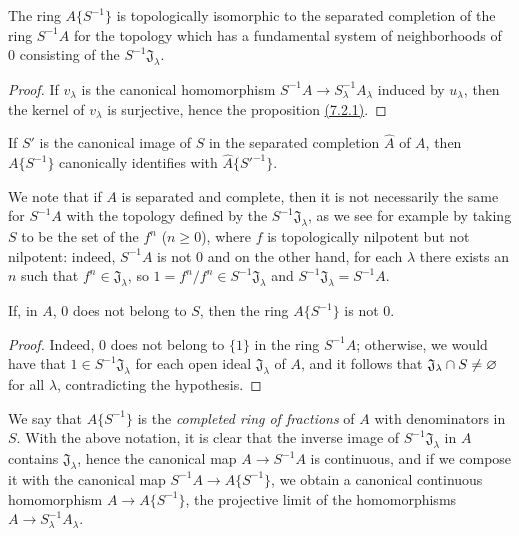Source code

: \begin{prop}[7.6.2]
\label{0.7.6.2}
The ring $A\{S^{-1}\}$ is topologically isomorphic to the separated completion of the ring
$S^{-1}A$ for the topology which has a fundamental system of neighborhoods of $0$ consisting of
the $S^{-1}\mathfrak{J}_\lambda$.
\end{prop}

\begin{proof}
\label{proof-0.7.6.2}
If $v_\lambda$ is the canonical homomorphism $S^{-1}A\to S_\lambda^{-1}A_\lambda$ induced
by $u_\lambda$, then the kernel of $v_\lambda$ is surjective, hence the proposition
\hyperref[0.7.2.1]{(7.2.1)}.
\end{proof}

\begin{cor}[7.6.3]
\label{0.7.6.3}
If $S'$ is the canonical image of $S$ in the separated completion $\widehat{A}$ of $A$, then
$A\{S^{-1}\}$ canonically identifies with $\widehat{A}\{{S'}^{-1}\}$.
\end{cor}

We note that if $A$ is separated and complete, then it is not necessarily the same for
$S^{-1}A$ with the topology defined by the $S^{-1}\mathfrak{J}_\lambda$, as we see for example
by taking $S$ to be the set of the $f^n$ ($n\geqslant 0$), where $f$ is topologically nilpotent
but not nilpotent: indeed, $S^{-1}A$ is not $0$ and on the other hand, for each $\lambda$ there
exists an $n$ such that $f^n\in\mathfrak{J}_\lambda$, so $1=f^n/f^n\in S^{-1}\mathfrak{J}_\lambda$
and $S^{-1}\mathfrak{J}_\lambda=S^{-1}A$.

\begin{cor}[7.6.4]
\label{0.7.6.4}
If, in $A$, $0$ does not belong to $S$, then the ring $A\{S^{-1}\}$ is not $0$.
\end{cor}

\begin{proof}
\label{proof-0.7.6.4}
Indeed, $0$ does not belong to $\{1\}$ in the ring $S^{-1}A$; otherwise, we would have that
$1\in S^{-1}\mathfrak{J}_\lambda$ for each open ideal $\mathfrak{J}_\lambda$ of $A$, and it
follows that $\mathfrak{J}_\lambda\cap S\neq\varnothing$ for all $\lambda$, contradicting the
hypothesis.
\end{proof}

\begin{env}[7.6.5]
\label{0.7.6.5}
We say that $A\{S^{-1}\}$ is the {\em completed ring of fractions} of $A$ with denominators
in $S$. With the above notation, it is clear that the inverse image of $S^{-1}\mathfrak{J}_\lambda$
in $A$ contains $\mathfrak{J}_\lambda$, hence the canonical map $A\to S^{-1}A$ is continuous, and if
we compose it with the canonical map $S^{-1}A\to A\{S^{-1}\}$, we obtain a canonical continuous
homomorphism $A\to A\{S^{-1}\}$, the projective limit of the homomorphisms
$A\to S_\lambda^{-1}A_\lambda$.
\end{env}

*-*-*

Problem description: When the word "nilpotent" turns up on a line of the material above, copy that line.

Task response:
by taking $S$ to be the set of the $f^n$ ($n\geqslant 0$), where $f$ is topologically nilpotent
but not nilpotent: indeed, $S^{-1}A$ is not $0$ and on the other hand, for each $\lambda$ there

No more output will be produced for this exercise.